Prodigiosin is produced by a number of bacterial genera. The compound used in our study was isolated from Gammaproteobacterium strain MS-02-063, while Danevčič et al. extracted prodigiosin from Vibrio ruber strain DSM 14379. As the prodigiosin from these distinct species of bacteria has the same chemical structure, the results of our experiments should be comparable. However, the difference in prodigiosin source should be considered as a potential source of variation between the experiments.
Additionally, our experiments were conducted with a single strain of B. oleronius. In order to explore the potential for prodigiosin to be utilized in a clinical context for the treatment of rosacea, future experiments should include additional strains of B. oleronius that have been isolated from human skin.
As the presence of B. oleronius is associated with rosacea, future studies could examine the effectiveness of topical prodigiosin application for treatment of the skin condition. If tested, prodigiosin should be explored in isolation and in conjunction with other rosacea treatments.
Bacterial Strain and Media
The bacterial strain used in this study was Bacillus oleronius strain ATCC 700005 (ATCC, Manassas, VA, USA). Bacteria were cultured in Muller Hinton II (MHII) broth at 37°C (Becton Dickson and Company, Sparks, MD, USA).
Broth Microdilution Assay
Minimum inhibitory concentrations (MIC) for bacitracin, CAS 1405-87-4 (Acros Organics, Fair Lawn, NJ, USA), clindamycin, CAS 58207-19-5 (Tokyo Chemical Industry CO., Tokyo, Japan), neomycin, CAS 1405-10-3 (Fisher BioReagents, Fair Lawn, NJ, USA), and prodigiosin, CAS 82-89-3 (AdipoGen, San Diego, CA, USA) were determined using the broth microdilution assay described by the Clinical and Laboratory Standards Institute. Briefly, a 1:2 dilution series of prodigiosin was prepared in a 96-well microtiter plate. Overnight cultures of B. oleronius were diluted in MHII broth and inoculated to a final concentration of 5×104 CFU/well. The total volume in each microtiter well was 100 μL. For the prodigiosin experiment, the concentration of ethanol was maintained at 0.8% (v/v) in all conditions. MICs were determined by visual inspection following 16–18 h of static incubation at 37°C. Using unaided eye observation, we determined the MIC to be the lowest concentration of a compound that completely inhibited bacterial growth. The MIC values reported here represent the average of 4 independent experiments for prodigiosin and clindamycin and the average of 5 independent experiments for bacitracin and neomycin. The MIC values are reported in the following format: average (SD).
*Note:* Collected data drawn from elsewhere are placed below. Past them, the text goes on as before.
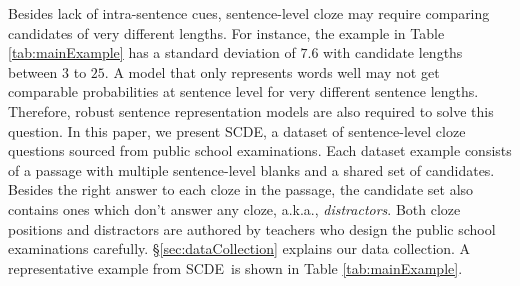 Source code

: \documentclass[11pt,a4paper]{article}
\newcommand{\dsname}{\textsc{SCDE}}
\begin{document}
Besides lack of intra-sentence cues, sentence-level cloze may require comparing candidates of very different lengths. For instance, the example in Table \ref{tab:mainExample} has a standard deviation of $7.6$ with candidate lengths between $3$ to $25$. A model that only represents words well may not get comparable probabilities at sentence level for very different sentence lengths. Therefore, robust sentence representation models are also required to solve this question. 
In this paper, we present \dsname, a dataset of sentence-level cloze questions sourced from public school examinations. Each dataset example consists of a passage with multiple sentence-level blanks and a shared set of candidates. Besides the right answer to each cloze in the passage, the candidate set also contains ones which don't answer any cloze, a.k.a., \emph{distractors}. Both cloze positions and distractors are authored by teachers who design the public school examinations carefully. \S \ref{sec:dataCollection} explains our data collection. A representative example from \dsname~is shown in Table \ref{tab:mainExample}. 
\end{document}
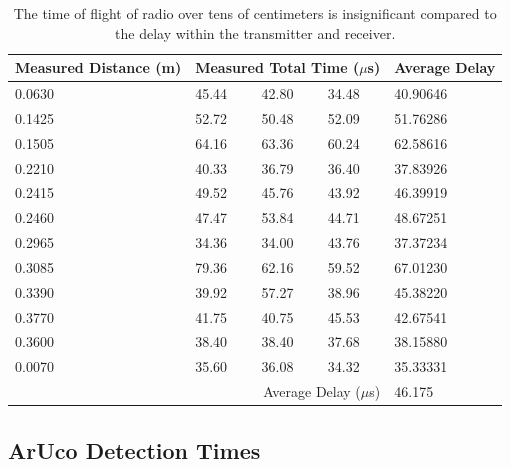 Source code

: \documentclass{article}
\begin{document}
    \begin{table}[H]
      \begin{tabular}{|l|l|l|l|l|}
        \hline
        Measured Distance (m) & \multicolumn{3}{|l|}{Measured Total Time ($\mu$s)} & Average Delay \\
        \hline
        0.0630 & 45.44 & 42.80 & 34.48 & 40.90646 \\
        0.1425 & 52.72 & 50.48 & 52.09 & 51.76286 \\
        0.1505 & 64.16 & 63.36 & 60.24 & 62.58616 \\
        0.2210 & 40.33 & 36.79 & 36.40 & 37.83926 \\
        0.2415 & 49.52 & 45.76 & 43.92 & 46.39919 \\
        0.2460 & 47.47 & 53.84 & 44.71 & 48.67251 \\
        0.2965 & 34.36 & 34.00 & 43.76 & 37.37234 \\
        0.3085 & 79.36 & 62.16 & 59.52 & 67.01230 \\
        0.3390 & 39.92 & 57.27 & 38.96 & 45.38220 \\
        0.3770 & 41.75 & 40.75 & 45.53 & 42.67541 \\
        0.3600 & 38.40 & 38.40 & 37.68 & 38.15880 \\
        0.0070 & 35.60 & 36.08 & 34.32 & 35.33331 \\
        \hline
        \multicolumn{4}{|r|}{Average Delay ($\mu$s)} & 46.175 \\
        \hline
      \end{tabular}
      \caption{The time of flight of radio over tens of centimeters is insignificant compared to the delay within the transmitter and receiver.}
      \label{table:rf-rx-tx}
    \end{table}

  \subsection{ArUco Detection Times}\label{appendix:tag_detection}
\end{document}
Growth Curve with Prodigiosin Addition
An overnight culture of B. oleronius was diluted 1:100 into fresh MHII broth and divided into 7 mL cultures. The freshly diluted cultures were grown at 37°C with shaking at 200 rpm. Bacterial growth was monitored by measuring optical density at 650 nm (OD650) using a Spectronic 20D (Milton Roy, Dallas, TX, USA). For the first 180 min, OD650 was measured at 60 min intervals. After 195 min of growth, either prodigiosin, an equivalent volume of ethanol, or plain MHII broth, was aseptically added to the cultures. The tubes were then returned to the shaking incubator for 30 min prior to the next OD650 measurement. Subsequently, culture density at OD650 was measured at 30 min intervals for an additional 210 min. The concentration of ethanol was maintained at 0.05% (v/v) in prodigiosin and ethanol control conditions. The growth curves reported here represent the average of 3 independent experiments.